An Irish subsidiary of social media network Linkedin paid no corporation tax last year despite posting a profit of almost £70m.
Accounts filed for Linkedin Technology revealed the company pulled in profit of $86.7m (£67.1m) in 2018, a huge increase on the $10m posted the year before.
The sharp increase, first reported by the Times, was driven by the sale of Linkedin’s intellectual property (IP) to Microsoft after its $26bn takeover in 2016.
Linkedin’s other principle Irish subsidiary, Linkedin Ireland, posted a profit of $2.7bn in 2017 due to the IP handover.
Despite its hefty profit, Linkedin Technology paid no corporation tax for 2018. A note in its accounts stated: “As the company is Isle of Man tax resident, accordingly the company is subject to the Isle of Man income tax at a rate of 0 per cent on any profits made.”
Similarly, Linkedin Ireland paid just $127m in corporation tax on its profit for 2017, well below the standard rate of 12.5 per cent, as the majority of its profit was not liable for income tax.
Tech giants such as Google, Amazon and Facebook have faced criticism amid concerns they are dodging corporate taxes by booking profit in low-tax jurisdictions such as Ireland.

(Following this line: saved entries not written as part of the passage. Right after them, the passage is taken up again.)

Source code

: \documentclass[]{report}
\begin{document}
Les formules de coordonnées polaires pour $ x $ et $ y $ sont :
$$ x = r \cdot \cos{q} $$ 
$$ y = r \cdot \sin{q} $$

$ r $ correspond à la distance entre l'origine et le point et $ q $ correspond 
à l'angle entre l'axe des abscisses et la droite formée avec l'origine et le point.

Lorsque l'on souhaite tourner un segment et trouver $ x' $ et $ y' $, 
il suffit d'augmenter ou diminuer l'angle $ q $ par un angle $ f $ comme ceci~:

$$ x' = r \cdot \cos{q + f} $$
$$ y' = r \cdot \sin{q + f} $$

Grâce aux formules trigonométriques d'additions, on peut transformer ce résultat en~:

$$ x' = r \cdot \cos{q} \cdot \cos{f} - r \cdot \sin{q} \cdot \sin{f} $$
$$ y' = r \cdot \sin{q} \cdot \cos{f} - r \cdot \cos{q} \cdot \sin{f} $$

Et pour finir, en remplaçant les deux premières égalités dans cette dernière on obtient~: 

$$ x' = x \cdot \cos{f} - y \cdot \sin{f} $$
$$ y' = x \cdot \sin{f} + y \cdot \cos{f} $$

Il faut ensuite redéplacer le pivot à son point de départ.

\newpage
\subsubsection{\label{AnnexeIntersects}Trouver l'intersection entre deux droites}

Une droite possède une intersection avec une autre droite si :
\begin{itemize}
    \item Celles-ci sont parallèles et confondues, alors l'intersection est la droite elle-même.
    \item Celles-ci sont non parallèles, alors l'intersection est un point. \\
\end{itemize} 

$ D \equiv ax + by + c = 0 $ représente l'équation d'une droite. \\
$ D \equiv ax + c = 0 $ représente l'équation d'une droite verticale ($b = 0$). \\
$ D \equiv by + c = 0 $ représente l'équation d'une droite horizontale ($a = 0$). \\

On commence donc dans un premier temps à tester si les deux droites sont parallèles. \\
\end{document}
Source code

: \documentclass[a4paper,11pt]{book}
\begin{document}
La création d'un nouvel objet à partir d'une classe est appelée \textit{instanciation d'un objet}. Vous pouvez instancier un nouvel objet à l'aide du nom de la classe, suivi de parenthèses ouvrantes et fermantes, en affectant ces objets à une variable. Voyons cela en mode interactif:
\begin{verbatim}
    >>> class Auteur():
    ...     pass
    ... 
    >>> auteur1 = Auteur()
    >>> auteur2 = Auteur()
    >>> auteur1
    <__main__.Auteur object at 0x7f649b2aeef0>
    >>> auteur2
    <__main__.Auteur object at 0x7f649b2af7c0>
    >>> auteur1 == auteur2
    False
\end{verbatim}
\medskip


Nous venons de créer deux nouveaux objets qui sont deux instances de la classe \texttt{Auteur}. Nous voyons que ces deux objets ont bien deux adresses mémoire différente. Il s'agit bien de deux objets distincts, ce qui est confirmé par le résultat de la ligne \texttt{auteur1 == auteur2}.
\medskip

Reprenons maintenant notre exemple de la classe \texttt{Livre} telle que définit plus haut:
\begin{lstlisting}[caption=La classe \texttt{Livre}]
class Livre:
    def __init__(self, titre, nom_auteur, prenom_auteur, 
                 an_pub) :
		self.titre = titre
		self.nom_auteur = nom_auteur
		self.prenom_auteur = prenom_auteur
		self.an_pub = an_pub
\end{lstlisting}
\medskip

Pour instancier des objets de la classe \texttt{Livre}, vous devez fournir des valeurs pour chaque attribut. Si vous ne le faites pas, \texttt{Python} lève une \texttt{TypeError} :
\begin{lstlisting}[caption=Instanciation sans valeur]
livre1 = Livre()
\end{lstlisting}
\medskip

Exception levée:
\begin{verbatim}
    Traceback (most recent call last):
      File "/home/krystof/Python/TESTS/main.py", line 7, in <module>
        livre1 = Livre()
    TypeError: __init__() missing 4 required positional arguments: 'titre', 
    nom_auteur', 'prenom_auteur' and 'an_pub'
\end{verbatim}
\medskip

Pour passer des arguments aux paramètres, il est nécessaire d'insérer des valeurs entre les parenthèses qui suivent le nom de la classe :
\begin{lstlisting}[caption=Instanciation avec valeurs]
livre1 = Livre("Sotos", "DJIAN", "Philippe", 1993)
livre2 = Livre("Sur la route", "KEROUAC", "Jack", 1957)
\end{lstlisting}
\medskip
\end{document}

In October the Organisation for Economic Cooperation and Development laid out proposals for a shake-up of the tax regime to enable governments to levy tax on cross-border companies based on income from sales in their countries.
Linkedin’s filings showed it employed 1,300 people in Ireland last year, while it expected its operations in the country to expand to support revenue growth.
A Linkedin spokesperson said: “Linkedin pays all the taxes we’re due to pay, in all the markets that we operate, including Ireland.
“Last year in Ireland, Linkedin paid $16m in tax, which represents an effective tax rate of 20 per cent. In addition, Linkedin makes a substantial contribution to the Irish economy having invested significantly in the development of our EMEA headquarters in Dublin.”